Trend 3: Digital tax administration is moving faster than expected

in addition to the rising focus of the corporate tax department partnering with their business counterparts, transformative changes to the way companies share tax information with revenue authorities is also creating an imperative to modernize operations at a faster pace. Nine in 10 (92%) respondents say that shifting revenue authority demands on digital tax administration will have a moderate or high impact on tax operations and resources over the next five years—and several heads of tax said the trend is moving faster than expected.

"It’s really stepped up in the last couple of years," says Anna Elphick, VP Tax, Unilever. "Tax authorities don't just want a faster turnaround for compliance but access into a company’s systems. It's not unreasonable to think that in a much shorter time than we expect, compliance will be about companies reviewing a return that's been drafted by the tax authorities."

Trend 4: Data simplification and lower-cost resourcing are top priorities

Tax leaders said that simplifying data management (53%) and moving to lower-cost resourcing models (51%) must be prioritized if tax is to become more proactive at delivering strategic insights to the business. Many tax teams are ensuring that they have a seat at the table as ERP systems are overhauled, which is paying dividends: 56% of those that have introduced NextGen ERP systems are now highly effective at supporting the business with scenario-modeling insights. Only 35% of those with moderate to low use of NextGen ERP systems said the same.

At Stryker, “we automated the source P&L process for transfer pricing which took a huge burden off of the divisions," says David Furgason, Vice President Tax. "Then we created a transfer price database to deposit and retrieve data so we have limited impact on the divisions. We are moving to a single ERP platform which will help us make take the next step with robotics.”
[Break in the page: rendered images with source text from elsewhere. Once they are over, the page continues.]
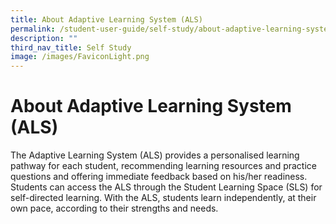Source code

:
 ```yaml
---
title: About Adaptive Learning System (ALS)
permalink: /student-user-guide/self-study/about-adaptive-learning-system/
description: ""
third_nav_title: Self Study
image: /images/FaviconLight.png
---
```

<h1>About Adaptive Learning System (ALS)</h1>
<p>The Adaptive Learning System (ALS) provides a personalised learning pathway for each student, recommending learning resources and practice questions and offering immediate feedback based on his/her readiness. Students can access the ALS through the Student Learning Space (SLS) for self-directed learning. With the ALS, students learn independently, at their own pace, according to their strengths and needs. </p>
Trend 5: Skillsets are shifting

Embedding a new data infrastructure and redesigning processes are critical for the future tax vision. Tax leaders are aligned — data skills (45%) and technology process experience (43%) are ‘must have’ skills in a tax department of the future, but more traditional tax specialist knowledge also remains key (40%). The trick to success will be in tax leaders facilitating the way these professionals, with their different backgrounds, can work together collectively to unlock lasting value.
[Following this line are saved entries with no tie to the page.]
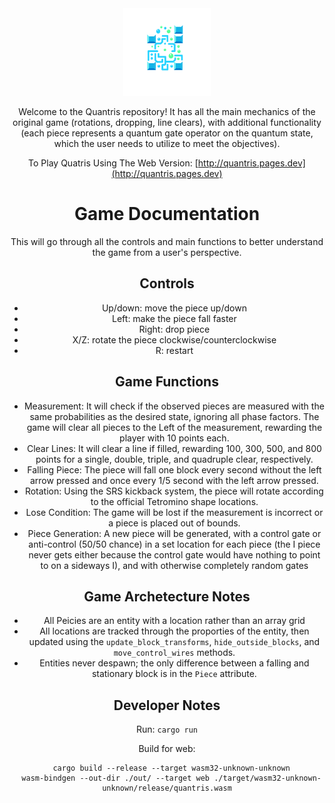 <div align="center">

<img src="logo.svg" width="140px" />

Welcome to the Quantris repository! It has all the main mechanics of the original game (rotations, dropping, line clears), with additional functionality (each piece represents a quantum gate operator on the quantum state, which the user needs to utilize to meet the objectives).

To Play Quatris Using The Web Version: [http://quantris.pages.dev](http://quantris.pages.dev)

# Game Documentation
This will go through all the controls and main functions to better understand the game from a user's perspective.

## Controls
+ Up/down: move the piece up/down
+ Left: make the piece fall faster
+ Right: drop piece
+ X/Z: rotate the piece clockwise/counterclockwise
+ R: restart

## Game Functions
+ Measurement: It will check if the observed pieces are measured with the same probabilities as the desired state, ignoring all phase factors. The game will clear all pieces to the Left of the measurement, rewarding the player with 10 points each.
+ Clear Lines: It will clear a line if filled, rewarding 100, 300, 500, and 800 points for a single, double, triple, and quadruple clear, respectively.
+ Falling Piece: The piece will fall one block every second without the left arrow pressed and once every 1/5 second with the left arrow pressed.
+ Rotation: Using the SRS kickback system, the piece will rotate according to the official Tetromino shape locations.
+ Lose Condition: The game will be lost if the measurement is incorrect or a piece is placed out of bounds.
+ Piece Generation: A new piece will be generated, with a control gate or anti-control (50/50 chance) in a set location for each piece (the I piece never gets either because the control gate would have nothing to point to on a sideways I), and with otherwise completely random gates

## Game Archetecture Notes
+ All Peicies are an entity with a location rather than an array grid
+ All locations are tracked through the proporties of the entity, then updated using the `update_block_transforms`, `hide_outside_blocks`, and `move_control_wires` methods.
+ Entities never despawn; the only difference between a falling and stationary block is in the `Piece` attribute.

## Developer Notes
Run: `cargo run`

Build for web:
```
  cargo build --release --target wasm32-unknown-unknown
  wasm-bindgen --out-dir ./out/ --target web ./target/wasm32-unknown-unknown/release/quantris.wasm
```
Take Infineon Technologies, which formed a VAT technology and governance group "that has the right knowledge about how to change the system to ensure it generates the right reports", according to Matthias Schubert, Global Head of Tax. "Involving them early was key as we took a greenfield approach, so we could think about what the optimal processes would look like and how more intelligent systems could make an impact 

Trend 6: 2020 brought productivity improvements

Improved productivity (50%) and accelerating shifts to remote working (48%) were cited as the biggest operational benefits to emerge from COVID-19-driven disruption. But, as 78% of leaders now plan to embed either hybrid or fully remote models in the tax function long term, 34% say maintaining productivity benefits is a top concern. And, as leaders think about building their talent pipeline and strengthening advisory skill sets, 47% say they must prioritize new approaches to talent recognition and career development over the next two years, while 36% say new processes for involving tax in business strategy decisions must be established.